One of the transparent results of the Obama administration’s efforts to make our health care system more affordable and accountable has been publicly released data that show wide variance across the country and within communities the cost of hospitals procedures for common inpatient services.
Take for example The highest average charge for a lower joint replacement was $36,000 by University of Maryland Medical Center in Baltimore, much lower than the highest rates in other states. Now to be fair, Maryland has a unique system for hospital rate charges, so differences were smaller, and its average rate was lower than that of any other state in the most common procedures.
Considering that take a look at Las Colinas Medical Center just outside Dallas. They billed Medicare on average, $160,832 for lower joint replacements, while five miles away and on the same street, Baylor Medical Center in Irving, Tex. billed the government an average fee of $42,632. That’s huge difference for the same procedure, one of the most interesting aspects the data reveals.
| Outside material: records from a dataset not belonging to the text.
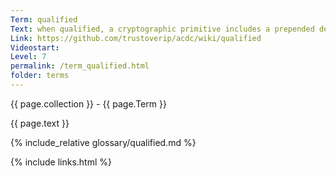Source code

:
 ```yaml
---
Term: qualified
Text: when qualified, a cryptographic primitive includes a prepended derivation code
Link: https://github.com/trustoverip/acdc/wiki/qualified
Videostart: 
Level: 7
permalink: /term_qualified.html
folder: terms
---
```


{{ page.collection }} - {{ page.Term }}

   {{ page.text }}

{% include_relative glossary/qualified.md %}

 {% include links.html %} 
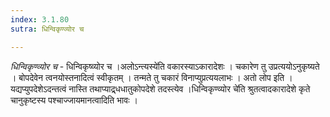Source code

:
 ```yaml
---
index: 3.1.80
sutra: धिन्विकृण्व्योर च

---
```

_धिन्विकृण्व्योर च_ - धिन्विकृष्व्योर च ।अलोऽन्त्यस्ये॑ति वकारस्याऽकारादेशः । चकारेण तु उप्रत्ययोऽनुकृष्यते । बोपदेवेन त्वनयोस्तनादित्वं स्वीकृतम् । तन्मते तु चकारं विनाप्युप्रत्ययलाभः । अतो लोप इति । यद्यप्युपदेशेऽदन्तत्वं नास्ति तथाप्याद्र्धधातुकोपदेशे तदस्त्येव ।धिन्विकृण्व्योर चे॑ति श्रुतत्वादकारादेशे कृते चानुकृष्टस्य पश्चाज्जायमानत्वादिति भावः ।
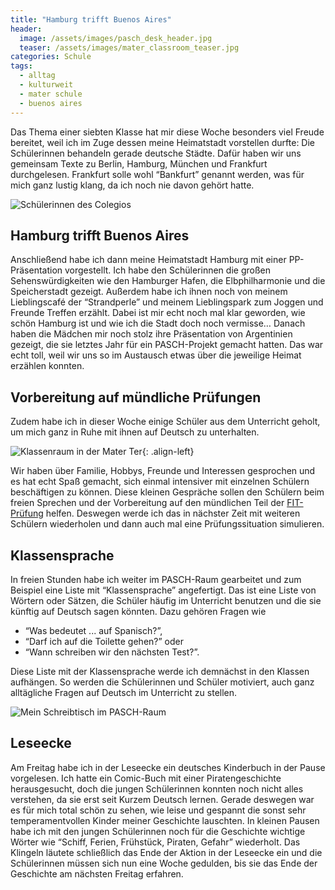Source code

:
 ```yaml
---
title: "Hamburg trifft Buenos Aires"
header:
  image: /assets/images/pasch_desk_header.jpg
  teaser: /assets/images/mater_classroom_teaser.jpg
categories: Schule
tags:
  - alltag
  - kulturweit
  - mater schule
  - buenos aires
---
```


Das Thema einer siebten Klasse hat mir diese Woche besonders viel Freude bereitet, weil ich im Zuge dessen meine Heimatstadt vorstellen durfte: Die Schülerinnen behandeln gerade deutsche Städte. Dafür haben wir uns gemeinsam Texte zu Berlin, Hamburg, München und Frankfurt durchgelesen. Frankfurt solle wohl “Bankfurt” genannt werden, was für mich ganz lustig klang, da ich noch nie davon gehört hatte.

![Schülerinnen des Colegios]({{"/assets/images/mater_students_large.jpg"}})

## Hamburg trifft Buenos Aires

Anschließend habe ich dann meine Heimatstadt Hamburg mit einer PP-Präsentation vorgestellt. Ich habe den Schülerinnen die großen Sehenswürdigkeiten wie den Hamburger Hafen, die Elbphilharmonie und die Speicherstadt gezeigt. Außerdem habe ich ihnen noch von meinem Lieblingscafé der “Strandperle” und meinem Lieblingspark zum Joggen und Freunde Treffen erzählt. Dabei ist mir echt noch mal klar geworden, wie schön Hamburg ist und wie ich die Stadt doch noch vermisse… Danach haben die Mädchen mir noch stolz ihre Präsentation von Argentinien gezeigt, die sie letztes Jahr für ein PASCH-Projekt gemacht hatten. Das war echt toll, weil wir uns so im Austausch etwas über die jeweilige Heimat erzählen konnten.

## Vorbereitung auf mündliche Prüfungen

Zudem habe ich in dieser Woche einige Schüler aus dem Unterricht geholt, um mich ganz in Ruhe mit ihnen auf Deutsch zu unterhalten.

![Klassenraum in der Mater Ter]({{"/assets/images/mater_classroom_small.jpg"}}){: .align-left}

 Wir haben über Familie, Hobbys, Freunde und Interessen gesprochen und es hat echt Spaß gemacht, sich einmal intensiver mit einzelnen Schülern beschäftigen zu können. Diese kleinen Gespräche sollen den Schülern beim freien Sprechen und der Vorbereitung auf den mündlichen Teil der [FIT-Prüfung](https://www.goethe.de/de/spr/kup/prf/prf/gzfit1.html) helfen. Deswegen werde ich das in nächster Zeit mit weiteren Schülern wiederholen und dann auch mal eine Prüfungssituation simulieren.

## Klassensprache

In freien Stunden habe ich weiter im PASCH-Raum gearbeitet und zum Beispiel eine Liste mit “Klassensprache” angefertigt. Das ist eine Liste von Wörtern oder Sätzen, die Schüler häufig im Unterricht benutzen und die sie künftig auf Deutsch sagen könnten. Dazu gehören Fragen wie

* “Was bedeutet ... auf Spanisch?”,
* “Darf ich auf die Toilette gehen?” oder
* “Wann schreiben wir den nächsten Test?”.

Diese Liste mit der Klassensprache werde ich demnächst in den Klassen aufhängen. So werden die Schülerinnen und Schüler motiviert, auch ganz alltägliche Fragen auf Deutsch im Unterricht zu stellen.

![Mein Schreibtisch im PASCH-Raum]({{"/assets/images/pasch_desk_large.jpg"}})

## Leseecke

Am Freitag habe ich in der Leseecke ein deutsches Kinderbuch in der Pause vorgelesen. Ich hatte ein Comic-Buch mit einer Piratengeschichte herausgesucht, doch die jungen Schülerinnen konnten noch nicht alles verstehen, da sie erst seit Kurzem Deutsch lernen. Gerade deswegen war es für mich total schön zu sehen, wie leise und gespannt die sonst sehr temperamentvollen Kinder meiner Geschichte lauschten. In kleinen Pausen habe ich mit den jungen Schülerinnen noch für die Geschichte wichtige Wörter wie “Schiff, Ferien, Frühstück, Piraten, Gefahr” wiederholt. Das Klingeln läutete schließlich das Ende der Aktion in der Leseecke ein und die Schülerinnen müssen sich nun eine Woche gedulden, bis sie das Ende der Geschichte am nächsten Freitag erfahren.
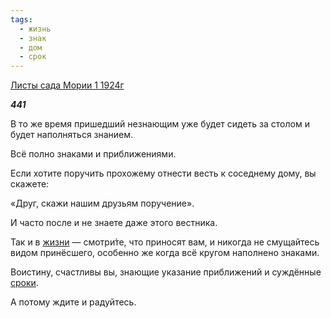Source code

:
 ```yaml
---
tags:
  - жизнь
  - знак
  - дом
  - срок
---
```

[Листы сада Мории 1 1924г](https://127.0.0.1:4002/agni/1924)

___441___

В то же время пришедший незнающим уже будет сидеть за столом и будет наполняться знанием.   

Всё полно знаками и приближениями.   

Если хотите поручить прохожему отнести весть к соседнему дому, вы скажете:   

«Друг, скажи нашим друзьям поручение».   

И часто после и не знаете даже этого вестника.   

Так и в [жизни](../../../tags/#жизнь) — смотри́те, что приносят вам, и никогда не смущайтесь видом принёсшего, особенно же когда всё кругом наполнено знаками.   

Воистину, счастливы вы, знающие указание приближений и суждённые [сроки](../../../tags/#срок).   

А потому ждите и радуйтесь.   

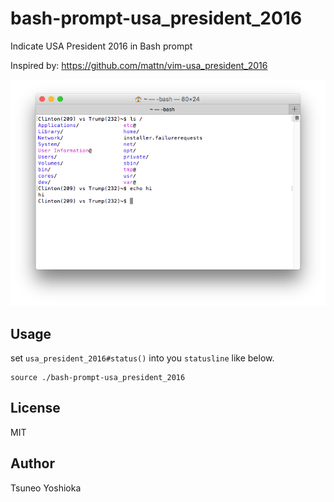 # bash-prompt-usa_president_2016

Indicate USA President 2016 in Bash prompt

Inspired by: https://github.com/mattn/vim-usa_president_2016

![vim-usa-president-2016](./screenshot.png)

## Usage

set `usa_president_2016#status()` into you `statusline` like below.

```shell
source ./bash-prompt-usa_president_2016
```

## License

MIT

## Author

Tsuneo Yoshioka
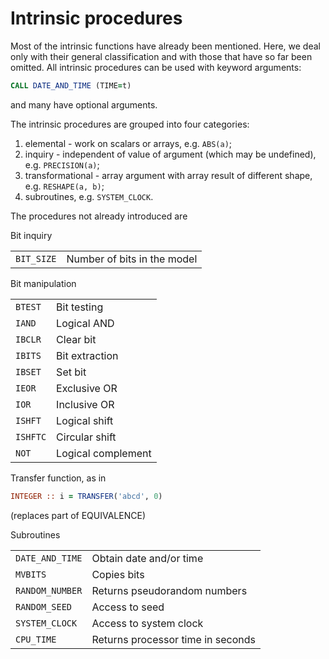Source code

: # Intrinsic procedures

Most of the intrinsic functions have already been mentioned. Here, we
deal only with their general classification and with those that have so
far been omitted. All intrinsic procedures can be used with keyword
arguments:

```f90
CALL DATE_AND_TIME (TIME=t)
```

and many have optional arguments.

The intrinsic procedures are grouped into four categories:

1.  elemental - work on scalars or arrays, e.g. `ABS(a)`;
2.  inquiry - independent of value of argument (which may be undefined),
    e.g. `PRECISION(a)`;
3.  transformational - array argument with array result of different
    shape, e.g. `RESHAPE(a, b)`;
4.  subroutines, e.g. `SYSTEM_CLOCK`.

The procedures not already introduced are

Bit inquiry

|            |                             |
|------------|-----------------------------|
| `BIT_SIZE` | Number of bits in the model |

Bit manipulation

|          |                    |
|----------|--------------------|
| `BTEST`  | Bit testing        |
| `IAND`   | Logical AND        |
| `IBCLR`  | Clear bit          |
| `IBITS`  | Bit extraction     |
| `IBSET`  | Set bit            |
| `IEOR`   | Exclusive OR       |
| `IOR`    | Inclusive OR       |
| `ISHFT`  | Logical shift      |
| `ISHFTC` | Circular shift     |
| `NOT`    | Logical complement |

Transfer function, as in

```f90
INTEGER :: i = TRANSFER('abcd', 0)
```

(replaces part of EQUIVALENCE)

Subroutines

|                 |                                   |
|-----------------|-----------------------------------|
| `DATE_AND_TIME` | Obtain date and/or time           |
| `MVBITS`        | Copies bits                       |
| `RANDOM_NUMBER` | Returns pseudorandom numbers      |
| `RANDOM_SEED`   | Access to seed                    |
| `SYSTEM_CLOCK`  | Access to system clock            |
| `CPU_TIME`      | Returns processor time in seconds |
The data provided includes hospital-specific charges for the more than 3,000 U.S. hospitals that receive Medicare Inpatient Prospective Payment System (IPPS) payments for the top 100 most frequently billed discharges, paid under Medicare based on a rate per discharge using the Medicare Severity Diagnosis Related Group (MS-DRG) for Fiscal Year (FY) 2011. These DRGs represent almost 7 million discharges or 60 percent of total Medicare IPPS discharges. Did you get all that?
I see some long term benefits from having this data available.
One, it will give patients the opportunity to compare cost between institutions and question variances. I also think hospitals will be more inclined to eliminate some of these gaps in pricing that exist between institutions, less they risk losing business to a less expensive competitor.
Hospitals determine what they will charge for items and services provided to patients and these charges are the amount the hospital bills for an item or service. The Total Payment amount includes the MS-DRG amount, bill total per diem, beneficiary primary payer claim payment amount, beneficiary Part A coinsurance amount, beneficiary deductible amount, beneficiary blood deducible amount and DRG outlier amount.
For these DRGs, average procedure cost and average Medicare payments are calculated at the individual hospital level. Potential patients will be able to make comparisons between the amount charged by individual hospitals within local markets, and nationwide, for services that might be furnished in connection with a particular inpatient stay.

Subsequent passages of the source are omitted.